Using the records below, copy every line that holds the string "Instructions".

__EXTRACTED RECORDS__.
^^^^^^^^
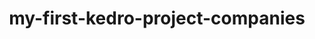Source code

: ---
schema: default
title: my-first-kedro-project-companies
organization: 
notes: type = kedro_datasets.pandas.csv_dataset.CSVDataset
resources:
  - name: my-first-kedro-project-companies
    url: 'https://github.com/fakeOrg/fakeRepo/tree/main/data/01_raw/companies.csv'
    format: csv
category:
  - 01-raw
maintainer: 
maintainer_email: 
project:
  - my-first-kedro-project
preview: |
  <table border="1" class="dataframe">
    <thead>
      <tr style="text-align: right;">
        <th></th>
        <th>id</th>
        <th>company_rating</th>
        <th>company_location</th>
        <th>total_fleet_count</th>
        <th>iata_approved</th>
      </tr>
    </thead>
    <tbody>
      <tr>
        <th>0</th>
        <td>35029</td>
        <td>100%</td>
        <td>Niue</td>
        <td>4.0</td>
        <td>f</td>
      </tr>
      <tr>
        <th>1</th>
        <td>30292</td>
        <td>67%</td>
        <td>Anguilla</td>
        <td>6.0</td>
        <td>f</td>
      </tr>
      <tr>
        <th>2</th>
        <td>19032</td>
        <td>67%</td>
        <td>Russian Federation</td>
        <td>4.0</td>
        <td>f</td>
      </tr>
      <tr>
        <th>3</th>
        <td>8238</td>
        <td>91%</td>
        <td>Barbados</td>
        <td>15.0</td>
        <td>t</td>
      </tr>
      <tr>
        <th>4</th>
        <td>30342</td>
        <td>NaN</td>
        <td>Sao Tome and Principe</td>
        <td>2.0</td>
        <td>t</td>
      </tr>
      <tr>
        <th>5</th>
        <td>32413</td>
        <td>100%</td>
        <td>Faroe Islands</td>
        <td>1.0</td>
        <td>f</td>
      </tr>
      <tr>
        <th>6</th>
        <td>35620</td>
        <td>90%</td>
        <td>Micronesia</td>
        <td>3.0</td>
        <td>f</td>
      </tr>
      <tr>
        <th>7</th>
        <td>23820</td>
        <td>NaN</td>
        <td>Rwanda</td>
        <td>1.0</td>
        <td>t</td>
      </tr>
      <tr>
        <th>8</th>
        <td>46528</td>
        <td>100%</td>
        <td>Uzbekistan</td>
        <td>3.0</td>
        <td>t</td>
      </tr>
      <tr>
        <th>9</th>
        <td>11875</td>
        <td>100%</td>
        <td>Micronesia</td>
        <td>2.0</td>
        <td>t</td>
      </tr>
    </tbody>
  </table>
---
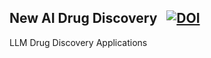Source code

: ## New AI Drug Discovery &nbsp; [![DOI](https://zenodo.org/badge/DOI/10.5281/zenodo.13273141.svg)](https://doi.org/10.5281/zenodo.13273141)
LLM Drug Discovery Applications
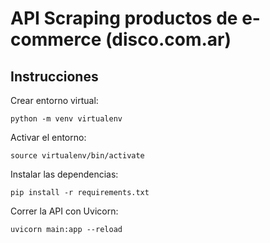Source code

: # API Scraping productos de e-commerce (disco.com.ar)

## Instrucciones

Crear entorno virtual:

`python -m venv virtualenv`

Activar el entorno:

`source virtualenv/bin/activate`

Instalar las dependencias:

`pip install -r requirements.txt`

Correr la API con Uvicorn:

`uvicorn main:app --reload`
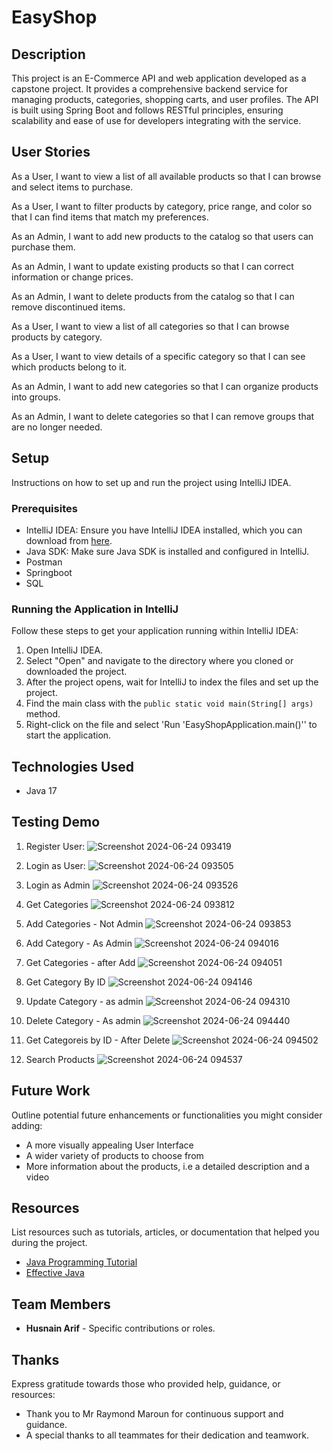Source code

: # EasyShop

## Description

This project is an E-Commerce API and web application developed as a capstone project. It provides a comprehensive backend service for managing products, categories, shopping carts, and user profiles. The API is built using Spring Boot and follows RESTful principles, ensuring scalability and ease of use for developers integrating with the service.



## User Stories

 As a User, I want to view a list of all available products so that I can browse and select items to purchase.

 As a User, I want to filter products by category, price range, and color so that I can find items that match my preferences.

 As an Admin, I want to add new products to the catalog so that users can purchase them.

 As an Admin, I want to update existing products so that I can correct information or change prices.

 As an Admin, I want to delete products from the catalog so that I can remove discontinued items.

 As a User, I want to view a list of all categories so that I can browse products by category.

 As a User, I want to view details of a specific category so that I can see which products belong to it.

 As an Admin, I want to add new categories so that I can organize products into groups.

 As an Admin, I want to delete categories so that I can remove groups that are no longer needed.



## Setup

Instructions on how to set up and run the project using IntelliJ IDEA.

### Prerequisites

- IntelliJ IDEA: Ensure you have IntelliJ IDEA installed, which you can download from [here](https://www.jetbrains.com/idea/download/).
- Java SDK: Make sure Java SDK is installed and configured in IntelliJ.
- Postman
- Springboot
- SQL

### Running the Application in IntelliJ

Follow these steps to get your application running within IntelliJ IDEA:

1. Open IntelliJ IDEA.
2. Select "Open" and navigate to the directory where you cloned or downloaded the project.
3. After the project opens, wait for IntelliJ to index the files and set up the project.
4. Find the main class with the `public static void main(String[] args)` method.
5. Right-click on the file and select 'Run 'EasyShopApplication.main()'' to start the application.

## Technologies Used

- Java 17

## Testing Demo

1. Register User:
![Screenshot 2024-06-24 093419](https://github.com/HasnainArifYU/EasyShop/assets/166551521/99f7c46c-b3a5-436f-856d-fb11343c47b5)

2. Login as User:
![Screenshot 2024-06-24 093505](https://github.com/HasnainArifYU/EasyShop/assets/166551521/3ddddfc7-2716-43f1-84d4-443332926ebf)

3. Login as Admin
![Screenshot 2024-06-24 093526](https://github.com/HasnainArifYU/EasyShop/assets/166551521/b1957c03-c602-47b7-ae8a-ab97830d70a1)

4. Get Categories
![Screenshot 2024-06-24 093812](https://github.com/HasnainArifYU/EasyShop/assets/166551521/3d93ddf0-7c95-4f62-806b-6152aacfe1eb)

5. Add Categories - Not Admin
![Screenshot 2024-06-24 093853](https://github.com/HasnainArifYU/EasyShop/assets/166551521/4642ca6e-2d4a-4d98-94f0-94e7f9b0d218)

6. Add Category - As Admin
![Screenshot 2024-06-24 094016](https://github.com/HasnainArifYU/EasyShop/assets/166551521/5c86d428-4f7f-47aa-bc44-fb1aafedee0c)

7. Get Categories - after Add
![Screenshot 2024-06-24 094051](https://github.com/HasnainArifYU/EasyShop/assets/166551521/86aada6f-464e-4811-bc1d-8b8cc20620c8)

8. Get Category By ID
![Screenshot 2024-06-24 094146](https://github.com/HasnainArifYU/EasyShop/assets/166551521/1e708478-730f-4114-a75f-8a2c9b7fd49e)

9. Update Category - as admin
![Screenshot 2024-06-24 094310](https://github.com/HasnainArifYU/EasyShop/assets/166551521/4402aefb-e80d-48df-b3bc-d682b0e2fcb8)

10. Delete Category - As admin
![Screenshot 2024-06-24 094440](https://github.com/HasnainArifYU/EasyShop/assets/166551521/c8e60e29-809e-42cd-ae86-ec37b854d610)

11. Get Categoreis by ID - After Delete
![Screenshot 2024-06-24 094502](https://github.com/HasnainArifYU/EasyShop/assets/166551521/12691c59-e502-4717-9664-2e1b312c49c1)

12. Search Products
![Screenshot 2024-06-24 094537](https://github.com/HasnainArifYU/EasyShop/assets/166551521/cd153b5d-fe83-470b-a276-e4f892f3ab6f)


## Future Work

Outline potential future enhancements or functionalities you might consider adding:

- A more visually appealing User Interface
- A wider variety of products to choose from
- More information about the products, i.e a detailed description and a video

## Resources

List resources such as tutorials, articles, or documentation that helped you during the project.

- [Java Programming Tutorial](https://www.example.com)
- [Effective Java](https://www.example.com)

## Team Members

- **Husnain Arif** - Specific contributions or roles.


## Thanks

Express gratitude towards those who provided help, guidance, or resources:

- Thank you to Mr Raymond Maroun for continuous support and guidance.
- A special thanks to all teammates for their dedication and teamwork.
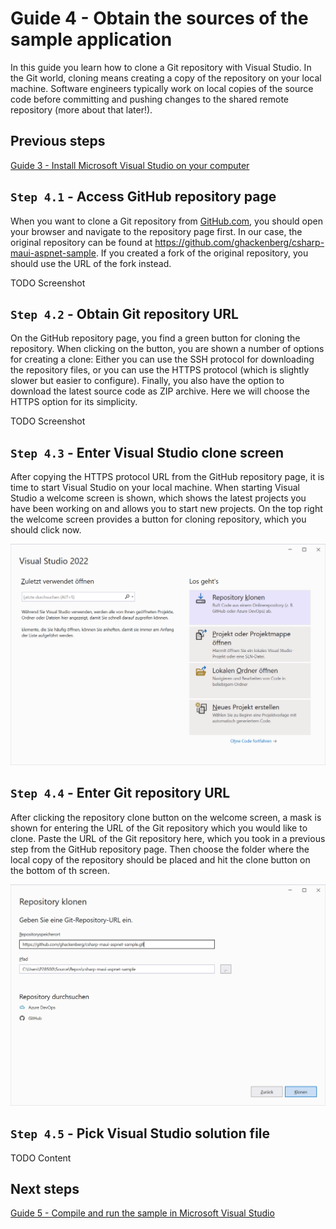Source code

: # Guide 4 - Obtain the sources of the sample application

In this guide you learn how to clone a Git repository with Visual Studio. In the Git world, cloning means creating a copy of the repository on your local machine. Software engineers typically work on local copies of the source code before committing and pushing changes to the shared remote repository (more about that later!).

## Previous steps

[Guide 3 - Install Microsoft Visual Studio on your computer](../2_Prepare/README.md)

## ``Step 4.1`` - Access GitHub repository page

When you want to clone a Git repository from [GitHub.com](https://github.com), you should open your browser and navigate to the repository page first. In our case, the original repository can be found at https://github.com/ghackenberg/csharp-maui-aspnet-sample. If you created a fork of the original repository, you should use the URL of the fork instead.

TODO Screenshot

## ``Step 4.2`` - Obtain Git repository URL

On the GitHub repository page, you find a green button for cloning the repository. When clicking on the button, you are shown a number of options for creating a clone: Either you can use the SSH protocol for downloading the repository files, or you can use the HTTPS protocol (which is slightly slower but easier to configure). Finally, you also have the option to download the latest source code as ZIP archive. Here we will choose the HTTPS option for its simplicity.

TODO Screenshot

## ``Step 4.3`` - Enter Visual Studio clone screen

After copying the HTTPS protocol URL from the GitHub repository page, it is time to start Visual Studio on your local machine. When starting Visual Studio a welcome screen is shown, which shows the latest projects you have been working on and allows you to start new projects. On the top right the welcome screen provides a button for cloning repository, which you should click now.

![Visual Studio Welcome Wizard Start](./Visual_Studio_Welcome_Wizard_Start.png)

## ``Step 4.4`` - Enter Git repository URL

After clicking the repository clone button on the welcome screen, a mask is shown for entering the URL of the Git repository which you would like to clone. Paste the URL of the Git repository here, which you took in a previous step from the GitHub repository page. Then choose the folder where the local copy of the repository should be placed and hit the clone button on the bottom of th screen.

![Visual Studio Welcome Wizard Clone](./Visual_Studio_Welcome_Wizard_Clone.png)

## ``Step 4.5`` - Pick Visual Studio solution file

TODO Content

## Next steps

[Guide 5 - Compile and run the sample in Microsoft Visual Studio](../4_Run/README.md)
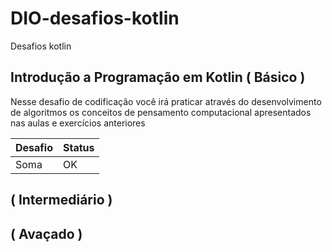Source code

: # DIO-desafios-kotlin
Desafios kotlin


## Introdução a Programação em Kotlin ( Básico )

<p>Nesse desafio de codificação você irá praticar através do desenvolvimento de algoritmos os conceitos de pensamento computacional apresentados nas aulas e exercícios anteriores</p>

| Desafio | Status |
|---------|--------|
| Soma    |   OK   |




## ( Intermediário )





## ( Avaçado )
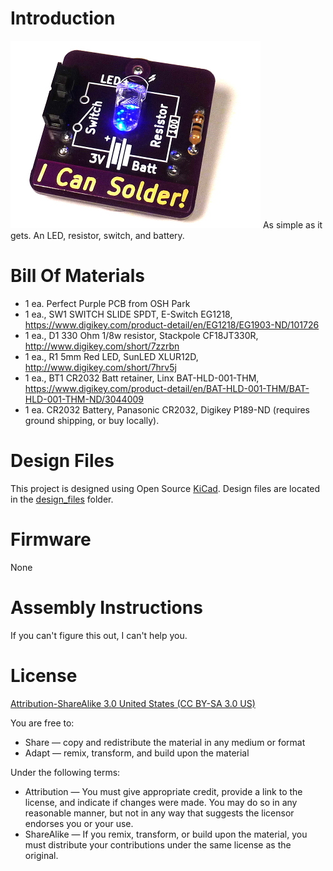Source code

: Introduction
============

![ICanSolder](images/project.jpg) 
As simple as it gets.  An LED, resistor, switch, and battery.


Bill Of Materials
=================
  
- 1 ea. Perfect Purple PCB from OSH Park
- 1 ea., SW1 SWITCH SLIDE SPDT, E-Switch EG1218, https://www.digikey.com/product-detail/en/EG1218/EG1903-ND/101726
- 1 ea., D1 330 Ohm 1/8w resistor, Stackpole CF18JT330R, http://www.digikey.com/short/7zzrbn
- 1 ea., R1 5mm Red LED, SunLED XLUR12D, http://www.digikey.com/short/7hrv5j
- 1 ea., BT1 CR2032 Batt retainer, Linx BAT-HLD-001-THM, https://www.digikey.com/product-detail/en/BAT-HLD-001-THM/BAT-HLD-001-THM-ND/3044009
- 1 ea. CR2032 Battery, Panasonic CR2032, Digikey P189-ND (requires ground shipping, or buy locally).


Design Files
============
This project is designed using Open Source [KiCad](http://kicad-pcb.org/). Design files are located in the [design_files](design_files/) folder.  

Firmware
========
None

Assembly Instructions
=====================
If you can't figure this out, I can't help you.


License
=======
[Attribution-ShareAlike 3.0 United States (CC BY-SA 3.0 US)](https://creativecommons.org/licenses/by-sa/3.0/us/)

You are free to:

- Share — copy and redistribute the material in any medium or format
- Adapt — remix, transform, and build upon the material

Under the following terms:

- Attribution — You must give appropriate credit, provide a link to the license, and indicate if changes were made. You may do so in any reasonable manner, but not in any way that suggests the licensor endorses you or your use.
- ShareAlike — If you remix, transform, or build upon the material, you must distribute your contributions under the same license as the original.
^^^^^^^^
__EXERCISE RESULT__.
Instructions on how to set up and run the project using IntelliJ IDEA.
Assembly Instructions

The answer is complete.